J’ai développé une nouvelle méthode de mesure d’IGF-1 précise et fiable basée sur une approche adaptée à l’analyse à haut débit, afin de traiter un grand nombre d’échantillons en même temps tout en réduisant le temps d’analyse. J’ai aussi réussi à réduire le volume d’échantillon nécessaire pour réaliser une analyse sensible, ce qui permet de réaliser d’autres analyses antidopage avec le même échantillon. Cette méthodologie est plutôt simple à mettre en œuvre et se montre plus reproductible que l’analyse actuellement approuvée par l’AMA.

Peut-on s’attendre prochainement à sa mise en œuvre par les organisations antidopage dans le monde ?

 Ma méthode répond aux exigences de l’AMA et ses performances ont également été démontrées avec une goutte de sang séché, une technique de prélèvement sanguin expérimentée pour la première fois aux Jeux olympiques cet été à Tokyo.
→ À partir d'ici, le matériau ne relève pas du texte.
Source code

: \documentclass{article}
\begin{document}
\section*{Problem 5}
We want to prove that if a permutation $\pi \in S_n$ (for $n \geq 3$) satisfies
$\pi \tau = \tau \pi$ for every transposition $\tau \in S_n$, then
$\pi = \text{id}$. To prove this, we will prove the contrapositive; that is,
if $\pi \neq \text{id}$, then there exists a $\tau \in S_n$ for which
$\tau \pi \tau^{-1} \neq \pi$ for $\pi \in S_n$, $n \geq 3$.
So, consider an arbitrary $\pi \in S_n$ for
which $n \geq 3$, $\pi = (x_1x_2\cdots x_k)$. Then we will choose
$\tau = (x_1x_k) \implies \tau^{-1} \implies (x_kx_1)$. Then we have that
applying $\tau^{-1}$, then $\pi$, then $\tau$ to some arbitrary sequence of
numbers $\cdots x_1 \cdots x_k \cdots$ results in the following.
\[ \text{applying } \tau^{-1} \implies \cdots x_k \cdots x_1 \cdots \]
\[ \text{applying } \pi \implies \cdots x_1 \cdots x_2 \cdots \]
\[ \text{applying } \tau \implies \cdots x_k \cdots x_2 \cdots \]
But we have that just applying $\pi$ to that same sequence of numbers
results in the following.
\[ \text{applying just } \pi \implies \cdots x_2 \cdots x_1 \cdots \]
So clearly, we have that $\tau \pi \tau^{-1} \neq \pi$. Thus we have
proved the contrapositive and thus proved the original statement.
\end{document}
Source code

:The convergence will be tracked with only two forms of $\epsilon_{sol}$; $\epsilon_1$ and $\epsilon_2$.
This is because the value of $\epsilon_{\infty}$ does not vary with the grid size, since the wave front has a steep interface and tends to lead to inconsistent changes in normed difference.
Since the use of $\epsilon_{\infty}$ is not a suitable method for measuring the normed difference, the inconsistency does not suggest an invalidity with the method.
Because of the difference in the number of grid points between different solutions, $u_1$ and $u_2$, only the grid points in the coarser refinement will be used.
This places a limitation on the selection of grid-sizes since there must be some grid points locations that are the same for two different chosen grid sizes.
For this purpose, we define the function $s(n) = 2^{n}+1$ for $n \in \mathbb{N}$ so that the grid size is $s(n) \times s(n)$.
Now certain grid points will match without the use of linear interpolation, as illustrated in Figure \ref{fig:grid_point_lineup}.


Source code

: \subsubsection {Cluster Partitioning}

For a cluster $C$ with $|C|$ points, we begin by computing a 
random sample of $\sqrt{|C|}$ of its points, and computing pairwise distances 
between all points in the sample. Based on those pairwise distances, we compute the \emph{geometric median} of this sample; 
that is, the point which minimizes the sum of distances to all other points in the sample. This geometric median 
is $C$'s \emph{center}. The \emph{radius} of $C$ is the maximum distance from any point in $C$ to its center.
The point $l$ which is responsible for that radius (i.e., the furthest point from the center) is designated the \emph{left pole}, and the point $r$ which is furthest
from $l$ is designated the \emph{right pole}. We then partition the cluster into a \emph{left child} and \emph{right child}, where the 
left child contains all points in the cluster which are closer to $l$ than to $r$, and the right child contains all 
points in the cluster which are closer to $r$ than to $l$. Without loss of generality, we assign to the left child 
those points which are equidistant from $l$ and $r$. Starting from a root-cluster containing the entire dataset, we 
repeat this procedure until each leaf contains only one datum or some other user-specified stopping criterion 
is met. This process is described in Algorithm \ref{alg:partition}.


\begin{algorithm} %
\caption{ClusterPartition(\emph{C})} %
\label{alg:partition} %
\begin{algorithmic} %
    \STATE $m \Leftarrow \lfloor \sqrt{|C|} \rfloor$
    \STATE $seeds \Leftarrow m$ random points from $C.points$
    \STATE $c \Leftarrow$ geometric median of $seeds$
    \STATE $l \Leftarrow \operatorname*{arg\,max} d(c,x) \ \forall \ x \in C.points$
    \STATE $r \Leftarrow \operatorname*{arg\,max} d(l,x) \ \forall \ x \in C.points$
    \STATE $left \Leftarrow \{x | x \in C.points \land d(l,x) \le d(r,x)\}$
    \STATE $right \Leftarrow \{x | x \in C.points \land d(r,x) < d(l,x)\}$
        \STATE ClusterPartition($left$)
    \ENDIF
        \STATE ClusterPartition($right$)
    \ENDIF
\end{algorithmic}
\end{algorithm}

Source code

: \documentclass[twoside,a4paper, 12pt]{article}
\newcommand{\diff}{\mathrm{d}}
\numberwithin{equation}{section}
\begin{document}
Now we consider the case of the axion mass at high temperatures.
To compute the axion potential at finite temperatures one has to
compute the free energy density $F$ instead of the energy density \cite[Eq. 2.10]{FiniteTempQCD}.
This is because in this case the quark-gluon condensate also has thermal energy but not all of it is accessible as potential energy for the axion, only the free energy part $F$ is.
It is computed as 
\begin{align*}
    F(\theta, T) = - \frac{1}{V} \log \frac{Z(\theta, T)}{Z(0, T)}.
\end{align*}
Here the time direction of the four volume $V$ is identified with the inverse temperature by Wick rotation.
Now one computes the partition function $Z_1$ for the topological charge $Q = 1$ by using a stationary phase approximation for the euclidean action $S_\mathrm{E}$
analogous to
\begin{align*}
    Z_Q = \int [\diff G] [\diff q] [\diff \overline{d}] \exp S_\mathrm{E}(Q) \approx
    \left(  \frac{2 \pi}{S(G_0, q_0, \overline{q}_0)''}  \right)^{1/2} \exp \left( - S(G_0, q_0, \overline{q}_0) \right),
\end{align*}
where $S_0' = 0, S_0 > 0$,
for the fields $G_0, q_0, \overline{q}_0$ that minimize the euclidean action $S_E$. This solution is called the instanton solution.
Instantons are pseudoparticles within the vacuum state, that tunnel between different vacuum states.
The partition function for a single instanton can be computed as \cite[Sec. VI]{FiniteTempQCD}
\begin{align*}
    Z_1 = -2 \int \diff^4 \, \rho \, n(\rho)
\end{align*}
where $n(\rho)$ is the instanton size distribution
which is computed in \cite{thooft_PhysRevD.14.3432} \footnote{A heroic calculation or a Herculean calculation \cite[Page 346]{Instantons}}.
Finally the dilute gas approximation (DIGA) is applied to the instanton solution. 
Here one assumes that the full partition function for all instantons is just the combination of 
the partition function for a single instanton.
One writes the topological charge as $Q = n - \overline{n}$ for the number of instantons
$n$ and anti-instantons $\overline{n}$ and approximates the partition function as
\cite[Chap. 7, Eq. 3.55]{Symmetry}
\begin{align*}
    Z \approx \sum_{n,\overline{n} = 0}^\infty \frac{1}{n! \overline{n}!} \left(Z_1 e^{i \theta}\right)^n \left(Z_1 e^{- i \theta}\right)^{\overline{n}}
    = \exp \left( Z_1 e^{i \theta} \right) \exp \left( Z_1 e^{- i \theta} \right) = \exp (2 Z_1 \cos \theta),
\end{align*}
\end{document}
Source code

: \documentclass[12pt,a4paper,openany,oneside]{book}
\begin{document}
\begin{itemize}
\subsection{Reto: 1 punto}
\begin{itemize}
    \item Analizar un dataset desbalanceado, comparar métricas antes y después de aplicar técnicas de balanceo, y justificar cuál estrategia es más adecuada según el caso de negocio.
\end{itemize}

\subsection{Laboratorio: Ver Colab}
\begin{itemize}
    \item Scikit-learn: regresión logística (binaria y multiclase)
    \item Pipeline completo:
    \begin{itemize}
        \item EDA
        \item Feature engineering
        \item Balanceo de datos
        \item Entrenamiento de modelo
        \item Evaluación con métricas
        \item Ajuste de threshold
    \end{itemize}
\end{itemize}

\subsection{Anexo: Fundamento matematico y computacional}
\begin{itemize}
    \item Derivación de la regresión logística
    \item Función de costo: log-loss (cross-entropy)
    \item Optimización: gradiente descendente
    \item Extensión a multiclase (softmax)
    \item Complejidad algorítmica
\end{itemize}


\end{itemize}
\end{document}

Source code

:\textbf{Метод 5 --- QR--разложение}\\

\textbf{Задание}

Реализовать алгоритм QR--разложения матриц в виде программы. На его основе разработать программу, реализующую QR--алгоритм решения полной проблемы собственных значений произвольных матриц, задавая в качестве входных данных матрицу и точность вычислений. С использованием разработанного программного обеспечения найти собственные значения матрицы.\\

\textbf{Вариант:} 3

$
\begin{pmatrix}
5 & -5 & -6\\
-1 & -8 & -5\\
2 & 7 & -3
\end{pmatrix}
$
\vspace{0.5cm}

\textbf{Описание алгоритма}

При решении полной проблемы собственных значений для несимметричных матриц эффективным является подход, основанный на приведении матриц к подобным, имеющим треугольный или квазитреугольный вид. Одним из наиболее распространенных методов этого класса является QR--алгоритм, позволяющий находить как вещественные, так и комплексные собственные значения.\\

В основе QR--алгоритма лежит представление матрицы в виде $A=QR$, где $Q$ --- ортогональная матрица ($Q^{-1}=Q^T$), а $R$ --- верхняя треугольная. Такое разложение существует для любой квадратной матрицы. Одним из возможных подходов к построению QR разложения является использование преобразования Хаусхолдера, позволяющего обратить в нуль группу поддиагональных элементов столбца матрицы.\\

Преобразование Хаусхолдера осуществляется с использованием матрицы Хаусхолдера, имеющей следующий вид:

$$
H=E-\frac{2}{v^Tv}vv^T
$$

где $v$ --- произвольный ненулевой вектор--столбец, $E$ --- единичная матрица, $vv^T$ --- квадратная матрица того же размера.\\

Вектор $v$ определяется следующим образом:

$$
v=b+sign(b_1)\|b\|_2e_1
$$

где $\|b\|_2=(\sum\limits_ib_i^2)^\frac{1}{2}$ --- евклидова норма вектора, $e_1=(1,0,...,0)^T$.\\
Réalisés via une simple piqûre au doigt, les prélèvements par goutte de sang séché sont plus simples et moins invasifs pour le sportif que les prélèvements sanguins conventionnels. Ils devraient aussi permettre d’augmenter la fréquence des contrôles antidopage, et donc augmenter les chances de détecter un cas de dopage. La méthodologie que j’ai mise au point a déjà fait l’objet d’une publication scientifique.* Elle doit désormais être autorisée par l’AMA pour pouvoir être réalisée à grande échelle sur des échantillons d’athlètes, et pour être appliquée au suivi longitudinal d’IGF-1. En cas d’évolution anormale des concentrations, on pourrait alors déduire un possible dopage à l’hormone de croissance ou à l’IGF-1… L’avenir le dira !”

Mongongu C et al. Use of capillary dried blood for quantification of intact IGF-I by LC-HRMS for antidoping analysis. Bioanalysis. 2020 Jun;12(11):737-752.